We observe at near-IR wavelengths (J, H, and K) at the 1.8-meter Perkins telescope at Lowell observatory using the MIMIR camera (see below). This is in support of our monitoring program with the VLBA at 43 GHz of a sample of gamma-ray blazars. We combine our optical and IR observations with those of other observers around the world to generate multi-wavelengths light curves such as those shown in Willamson et al. 2014. We perform H-band polarization observations of the brightest (in R band) gamma-ray blazars from our sample of blazars that we monitor with the VLBA and at optical wavebands in photometric and polarimetric modes. The VLBA monitoring provides images at 43 GHz in total and polarized intensity. The goal is to use polarization to pinpoint on the VLBA images the location(s) of the IR and optical emission. We analyze variations in the polarization to perform multiwaveband mapping. Even if the variations are not simultaneous, the time delays indicate whether the higher-frequency emission occurs upstream or downstream of the bright core that we see on the VLBA images. The method was successfully used, e.g., in D'Arcangelo et al. (2009). The H-band polarimetry is performed with the MIMIR near-IR wide-field imager, spectrometer, and polarimeter, constructed by Professor Dan Clemens of Boston University.

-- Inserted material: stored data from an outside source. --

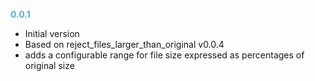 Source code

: 
**<span style="color:#56adda">0.0.1</span>**
- Initial version
- Based on reject_files_larger_than_original v0.0.4
- adds a configurable range for file size expressed as percentages of original size
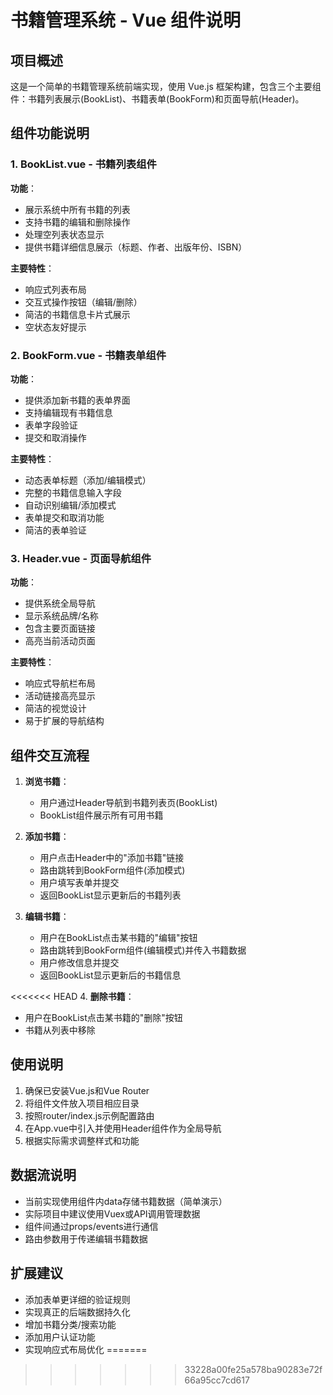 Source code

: # 书籍管理系统 - Vue 组件说明

## 项目概述

这是一个简单的书籍管理系统前端实现，使用 Vue.js 框架构建，包含三个主要组件：书籍列表展示(BookList)、书籍表单(BookForm)和页面导航(Header)。

## 组件功能说明

### 1. BookList.vue - 书籍列表组件

**功能**：
- 展示系统中所有书籍的列表
- 支持书籍的编辑和删除操作
- 处理空列表状态显示
- 提供书籍详细信息展示（标题、作者、出版年份、ISBN）

**主要特性**：
- 响应式列表布局
- 交互式操作按钮（编辑/删除）
- 简洁的书籍信息卡片式展示
- 空状态友好提示

### 2. BookForm.vue - 书籍表单组件

**功能**：
- 提供添加新书籍的表单界面
- 支持编辑现有书籍信息
- 表单字段验证
- 提交和取消操作

**主要特性**：
- 动态表单标题（添加/编辑模式）
- 完整的书籍信息输入字段
- 自动识别编辑/添加模式
- 表单提交和取消功能
- 简洁的表单验证

### 3. Header.vue - 页面导航组件

**功能**：
- 提供系统全局导航
- 显示系统品牌/名称
- 包含主要页面链接
- 高亮当前活动页面

**主要特性**：
- 响应式导航栏布局
- 活动链接高亮显示
- 简洁的视觉设计
- 易于扩展的导航结构

## 组件交互流程

1. **浏览书籍**：
   - 用户通过Header导航到书籍列表页(BookList)
   - BookList组件展示所有可用书籍

2. **添加书籍**：
   - 用户点击Header中的"添加书籍"链接
   - 路由跳转到BookForm组件(添加模式)
   - 用户填写表单并提交
   - 返回BookList显示更新后的书籍列表

3. **编辑书籍**：
   - 用户在BookList点击某书籍的"编辑"按钮
   - 路由跳转到BookForm组件(编辑模式)并传入书籍数据
   - 用户修改信息并提交
   - 返回BookList显示更新后的书籍信息

<<<<<<< HEAD
4. **删除书籍**：
   - 用户在BookList点击某书籍的"删除"按钮
   - 书籍从列表中移除

## 使用说明

1. 确保已安装Vue.js和Vue Router
2. 将组件文件放入项目相应目录
3. 按照router/index.js示例配置路由
4. 在App.vue中引入并使用Header组件作为全局导航
5. 根据实际需求调整样式和功能

## 数据流说明

- 当前实现使用组件内data存储书籍数据（简单演示）
- 实际项目中建议使用Vuex或API调用管理数据
- 组件间通过props/events进行通信
- 路由参数用于传递编辑书籍数据

## 扩展建议

- 添加表单更详细的验证规则
- 实现真正的后端数据持久化
- 增加书籍分类/搜索功能
- 添加用户认证功能
- 实现响应式布局优化
=======
>>>>>>> 33228a00fe25a578ba90283e72f66a95cc7cd617
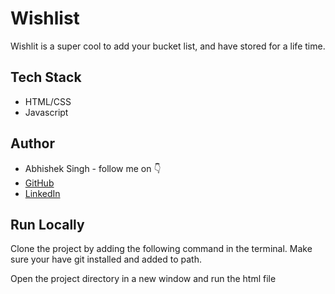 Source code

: 
# Wishlist

Wishlit is a super cool to add your bucket list, and have stored for a life time.


## Tech Stack

- HTML/CSS
- Javascript


## Author

-   Abhishek Singh - follow me on 👇
-   [GitHub](https://github.com/Abhishek002singh)
-   [LinkedIn](https://www.linkedin.com/in/-abhishek-singh--/)




## Run Locally

Clone the project by adding the following command in the terminal.
Make sure your have git installed and added to path.


Open the project directory in a new window and run the html file

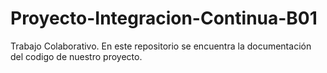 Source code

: # Proyecto-Integracion-Continua-B01
Trabajo Colaborativo. En este repositorio se encuentra la documentación del codigo de nuestro proyecto.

We observed 4 blazzrs with the NASA Spitzer Space telescope using all three instruments available prior to 2012 in order to measure the IR spectral energy distribution. The results provided clear evidence of hot (1200 K) dust around the gamma-ray quasar 4C+21.35 and indications of similar dust in the quasar CTA102 (Malmrose et al. 2011). The spectra contained no signature of similar dust in the BL Lac object W Comae (1219+285) or the quasar PKS 1510-089.

We observed with the NASA Infrared Telescope Facility (IRTF) using the MIRSI camera to obtain unique measurements of the quasar 3C 454.3 at 4.9, 10.6, and 20.7 microns during the dramatic gamma-ray outburst in 2010 (Jorstad et al. 2013; Fig. 24). We continued to use IRTF with a combination of SpeX and MORIS to obtain simultaneous optical and near-IR measurements for construction of spectral energy distributions of gamma-ray blazars in our sample through 2014.

In collaboration with Dr. Ann Wehrle we observed with the Herschel Space Telescope two gamma-ray blazars, 3C 454.3 (the results are presented in Wehrle et al. 2012 and Jorstad et al. 2013) and BL Lac (paper in preparation), using the Photodetector Array Camera and Spectrometer (PACS) and Spectral and Photometric Imaging REceiver (SPIRE). These observations were important components of extensive multi-wavelength studies of these objects.